_Directions_
Filter the records below for the word "Insper". Copy each line that holds it.

**** Data ****

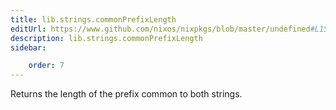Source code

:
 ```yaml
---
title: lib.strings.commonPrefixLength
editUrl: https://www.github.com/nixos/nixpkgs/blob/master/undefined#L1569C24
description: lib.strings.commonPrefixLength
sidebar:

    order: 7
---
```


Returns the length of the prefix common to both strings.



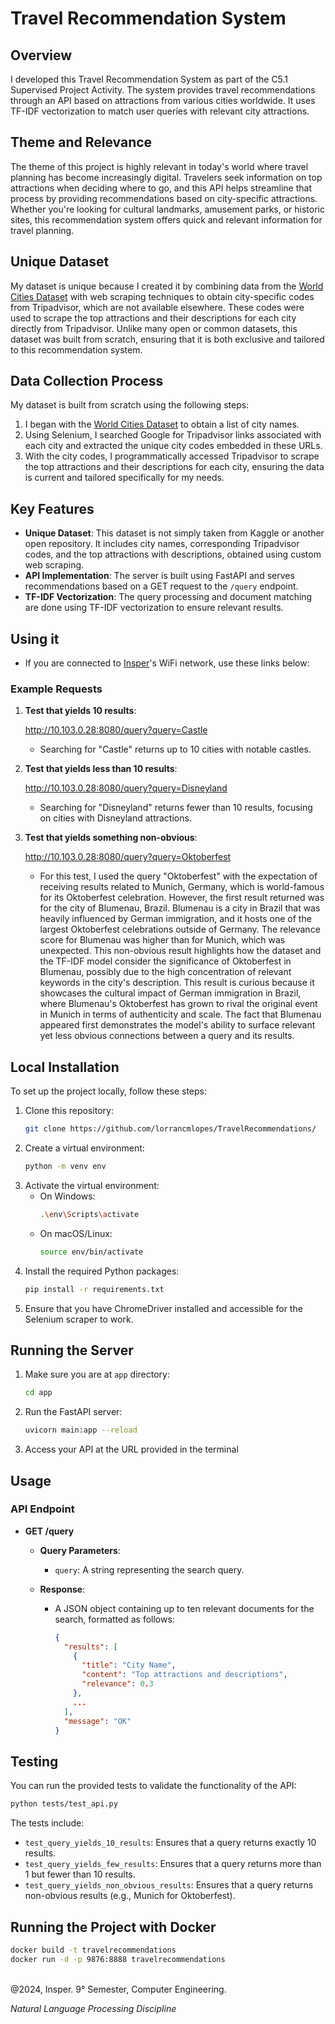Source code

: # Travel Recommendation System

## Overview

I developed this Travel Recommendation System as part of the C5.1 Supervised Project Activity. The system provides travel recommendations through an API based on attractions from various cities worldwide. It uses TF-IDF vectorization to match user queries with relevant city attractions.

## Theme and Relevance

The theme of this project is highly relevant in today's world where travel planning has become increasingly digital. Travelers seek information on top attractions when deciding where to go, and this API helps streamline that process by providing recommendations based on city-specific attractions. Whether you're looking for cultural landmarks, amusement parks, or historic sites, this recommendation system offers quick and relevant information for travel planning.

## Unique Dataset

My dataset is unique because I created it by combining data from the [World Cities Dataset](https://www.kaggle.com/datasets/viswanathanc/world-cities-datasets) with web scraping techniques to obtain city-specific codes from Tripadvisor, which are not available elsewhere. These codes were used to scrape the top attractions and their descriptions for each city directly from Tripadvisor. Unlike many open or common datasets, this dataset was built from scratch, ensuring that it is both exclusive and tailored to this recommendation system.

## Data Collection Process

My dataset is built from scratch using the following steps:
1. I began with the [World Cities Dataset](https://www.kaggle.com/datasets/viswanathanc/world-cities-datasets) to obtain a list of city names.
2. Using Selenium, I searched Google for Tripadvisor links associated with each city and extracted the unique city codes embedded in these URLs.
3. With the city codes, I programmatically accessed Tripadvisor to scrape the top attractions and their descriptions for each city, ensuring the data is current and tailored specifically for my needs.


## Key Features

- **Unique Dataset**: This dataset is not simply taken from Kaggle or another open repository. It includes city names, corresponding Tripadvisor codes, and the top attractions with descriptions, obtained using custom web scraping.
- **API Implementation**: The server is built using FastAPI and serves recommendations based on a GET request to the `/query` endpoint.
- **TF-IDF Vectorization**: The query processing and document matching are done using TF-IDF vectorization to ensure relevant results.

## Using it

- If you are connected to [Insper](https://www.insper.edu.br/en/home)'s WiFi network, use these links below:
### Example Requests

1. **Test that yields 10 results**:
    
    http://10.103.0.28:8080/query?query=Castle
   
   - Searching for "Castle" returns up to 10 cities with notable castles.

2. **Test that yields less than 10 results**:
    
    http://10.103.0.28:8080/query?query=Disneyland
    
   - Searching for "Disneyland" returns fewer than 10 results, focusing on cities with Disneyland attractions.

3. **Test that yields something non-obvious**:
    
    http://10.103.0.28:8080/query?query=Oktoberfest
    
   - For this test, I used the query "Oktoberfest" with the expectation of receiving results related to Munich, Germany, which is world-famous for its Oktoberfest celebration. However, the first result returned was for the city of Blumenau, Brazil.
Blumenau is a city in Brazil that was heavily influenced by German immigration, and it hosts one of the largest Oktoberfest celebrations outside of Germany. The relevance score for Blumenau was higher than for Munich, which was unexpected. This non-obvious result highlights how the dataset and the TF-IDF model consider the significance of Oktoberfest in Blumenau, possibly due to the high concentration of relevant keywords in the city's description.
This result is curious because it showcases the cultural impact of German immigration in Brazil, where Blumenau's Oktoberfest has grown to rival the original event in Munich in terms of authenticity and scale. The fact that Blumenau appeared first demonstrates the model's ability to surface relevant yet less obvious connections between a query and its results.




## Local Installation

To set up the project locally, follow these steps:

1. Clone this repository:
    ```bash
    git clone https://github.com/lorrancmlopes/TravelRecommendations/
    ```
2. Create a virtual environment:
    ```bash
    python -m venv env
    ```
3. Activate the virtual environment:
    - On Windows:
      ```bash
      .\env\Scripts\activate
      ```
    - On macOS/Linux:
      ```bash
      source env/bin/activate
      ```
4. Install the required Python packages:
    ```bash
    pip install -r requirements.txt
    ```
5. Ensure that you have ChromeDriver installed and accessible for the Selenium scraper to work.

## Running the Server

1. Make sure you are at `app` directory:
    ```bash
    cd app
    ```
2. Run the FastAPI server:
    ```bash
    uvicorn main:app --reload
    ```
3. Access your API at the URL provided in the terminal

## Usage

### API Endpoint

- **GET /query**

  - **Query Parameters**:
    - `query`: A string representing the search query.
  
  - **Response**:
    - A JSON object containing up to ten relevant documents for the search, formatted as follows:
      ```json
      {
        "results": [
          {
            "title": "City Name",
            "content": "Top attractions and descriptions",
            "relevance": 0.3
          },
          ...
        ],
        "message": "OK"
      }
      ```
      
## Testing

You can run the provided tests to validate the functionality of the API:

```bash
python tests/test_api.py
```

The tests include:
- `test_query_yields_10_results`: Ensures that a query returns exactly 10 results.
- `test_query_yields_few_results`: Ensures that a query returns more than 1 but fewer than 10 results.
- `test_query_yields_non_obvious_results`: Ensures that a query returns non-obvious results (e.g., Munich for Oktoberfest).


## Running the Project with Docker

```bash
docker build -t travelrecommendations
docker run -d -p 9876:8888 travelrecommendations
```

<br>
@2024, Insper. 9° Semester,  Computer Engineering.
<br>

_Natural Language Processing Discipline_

****
**** Data ****

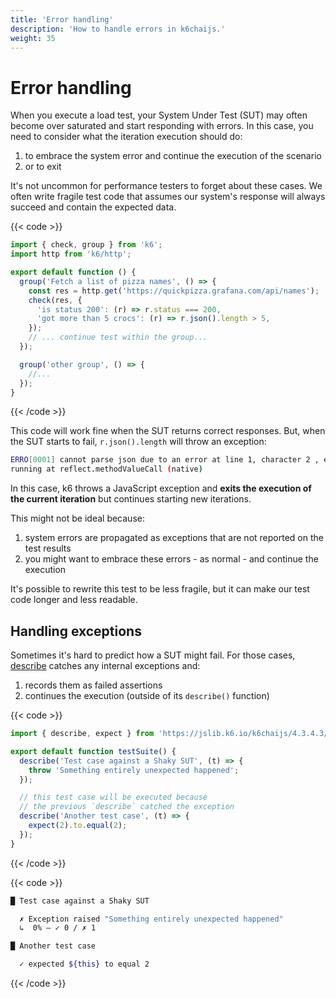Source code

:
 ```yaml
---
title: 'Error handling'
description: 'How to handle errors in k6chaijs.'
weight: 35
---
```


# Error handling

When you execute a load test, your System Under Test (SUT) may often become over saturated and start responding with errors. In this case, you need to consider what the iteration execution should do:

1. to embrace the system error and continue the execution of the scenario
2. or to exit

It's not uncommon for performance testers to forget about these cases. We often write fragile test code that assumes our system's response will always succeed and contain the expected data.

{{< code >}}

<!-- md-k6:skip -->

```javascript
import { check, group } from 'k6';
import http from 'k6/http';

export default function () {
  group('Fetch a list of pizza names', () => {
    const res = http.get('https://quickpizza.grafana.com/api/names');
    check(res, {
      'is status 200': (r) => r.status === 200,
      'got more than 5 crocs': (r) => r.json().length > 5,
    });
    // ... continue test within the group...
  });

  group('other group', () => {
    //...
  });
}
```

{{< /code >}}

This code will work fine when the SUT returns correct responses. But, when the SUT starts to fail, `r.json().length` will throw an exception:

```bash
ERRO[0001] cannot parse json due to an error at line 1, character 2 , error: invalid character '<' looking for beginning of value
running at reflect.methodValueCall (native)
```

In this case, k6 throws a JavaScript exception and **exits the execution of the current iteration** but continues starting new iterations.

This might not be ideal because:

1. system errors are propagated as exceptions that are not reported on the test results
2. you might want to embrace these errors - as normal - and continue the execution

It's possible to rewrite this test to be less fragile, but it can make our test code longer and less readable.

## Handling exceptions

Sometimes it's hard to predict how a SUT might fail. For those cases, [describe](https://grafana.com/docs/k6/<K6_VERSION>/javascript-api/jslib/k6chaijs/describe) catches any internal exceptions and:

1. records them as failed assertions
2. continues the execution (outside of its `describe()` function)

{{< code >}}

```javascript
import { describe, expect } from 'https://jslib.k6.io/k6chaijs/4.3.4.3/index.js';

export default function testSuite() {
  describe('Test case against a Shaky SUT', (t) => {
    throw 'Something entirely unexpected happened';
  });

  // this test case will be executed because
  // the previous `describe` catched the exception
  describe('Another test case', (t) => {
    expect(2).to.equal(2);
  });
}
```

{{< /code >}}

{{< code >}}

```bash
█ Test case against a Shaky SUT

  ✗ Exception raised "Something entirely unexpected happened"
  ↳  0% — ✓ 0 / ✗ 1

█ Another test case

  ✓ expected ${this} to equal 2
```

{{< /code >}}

****

_Task response_
- If you are connected to [Insper](https://www.insper.edu.br/en/home)'s WiFi network, use these links below:
@2024, Insper. 9° Semester,  Computer Engineering.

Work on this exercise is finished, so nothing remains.